▸ **YOUR INSTRUCTIONS**:
Across the listing, count the lines that include the string "Login". Give nothing besides the number.

▸ **INPUT**:

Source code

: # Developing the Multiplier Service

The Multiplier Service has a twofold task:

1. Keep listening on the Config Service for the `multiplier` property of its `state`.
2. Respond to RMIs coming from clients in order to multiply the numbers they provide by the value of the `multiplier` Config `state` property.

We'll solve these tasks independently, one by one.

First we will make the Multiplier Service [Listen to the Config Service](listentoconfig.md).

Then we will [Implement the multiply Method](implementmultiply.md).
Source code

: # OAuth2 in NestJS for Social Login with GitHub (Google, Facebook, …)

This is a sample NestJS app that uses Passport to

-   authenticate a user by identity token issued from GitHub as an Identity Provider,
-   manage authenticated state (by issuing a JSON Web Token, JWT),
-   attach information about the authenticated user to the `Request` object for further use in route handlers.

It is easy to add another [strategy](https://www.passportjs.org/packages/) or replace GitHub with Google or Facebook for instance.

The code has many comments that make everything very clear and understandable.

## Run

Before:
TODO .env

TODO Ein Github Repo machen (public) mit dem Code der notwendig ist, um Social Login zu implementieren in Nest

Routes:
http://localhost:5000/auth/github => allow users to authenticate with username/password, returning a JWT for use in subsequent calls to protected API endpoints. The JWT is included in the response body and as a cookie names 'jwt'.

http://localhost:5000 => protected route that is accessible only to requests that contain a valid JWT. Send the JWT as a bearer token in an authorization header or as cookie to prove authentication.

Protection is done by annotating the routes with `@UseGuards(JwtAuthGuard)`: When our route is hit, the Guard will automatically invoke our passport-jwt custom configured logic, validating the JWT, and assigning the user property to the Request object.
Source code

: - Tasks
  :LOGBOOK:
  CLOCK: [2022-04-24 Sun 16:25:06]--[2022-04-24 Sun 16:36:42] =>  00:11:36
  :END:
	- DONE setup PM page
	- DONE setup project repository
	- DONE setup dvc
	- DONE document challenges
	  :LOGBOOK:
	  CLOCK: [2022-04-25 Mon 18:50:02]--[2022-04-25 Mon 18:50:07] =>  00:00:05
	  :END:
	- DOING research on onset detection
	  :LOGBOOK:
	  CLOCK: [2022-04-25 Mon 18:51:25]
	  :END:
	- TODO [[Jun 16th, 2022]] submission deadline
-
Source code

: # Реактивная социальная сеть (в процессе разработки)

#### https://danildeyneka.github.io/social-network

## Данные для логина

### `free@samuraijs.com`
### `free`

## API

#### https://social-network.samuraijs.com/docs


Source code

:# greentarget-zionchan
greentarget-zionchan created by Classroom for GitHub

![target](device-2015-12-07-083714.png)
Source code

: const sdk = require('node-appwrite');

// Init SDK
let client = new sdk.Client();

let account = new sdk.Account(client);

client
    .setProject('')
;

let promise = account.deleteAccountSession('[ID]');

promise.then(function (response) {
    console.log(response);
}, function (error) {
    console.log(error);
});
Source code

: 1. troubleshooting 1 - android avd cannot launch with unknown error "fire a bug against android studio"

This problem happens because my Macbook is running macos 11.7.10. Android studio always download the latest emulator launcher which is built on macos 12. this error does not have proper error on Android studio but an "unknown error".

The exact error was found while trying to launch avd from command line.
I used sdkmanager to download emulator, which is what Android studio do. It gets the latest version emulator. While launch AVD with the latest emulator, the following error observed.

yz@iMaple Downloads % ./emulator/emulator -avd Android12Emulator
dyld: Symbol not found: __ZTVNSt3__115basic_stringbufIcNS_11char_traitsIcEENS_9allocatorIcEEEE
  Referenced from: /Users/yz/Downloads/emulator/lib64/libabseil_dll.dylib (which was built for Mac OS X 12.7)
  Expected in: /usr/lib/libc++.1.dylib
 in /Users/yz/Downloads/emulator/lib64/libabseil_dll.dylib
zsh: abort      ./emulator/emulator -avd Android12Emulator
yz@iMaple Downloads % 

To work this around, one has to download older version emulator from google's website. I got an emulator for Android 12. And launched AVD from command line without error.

▸ **OUTPUT FOR THIS TASK**:
2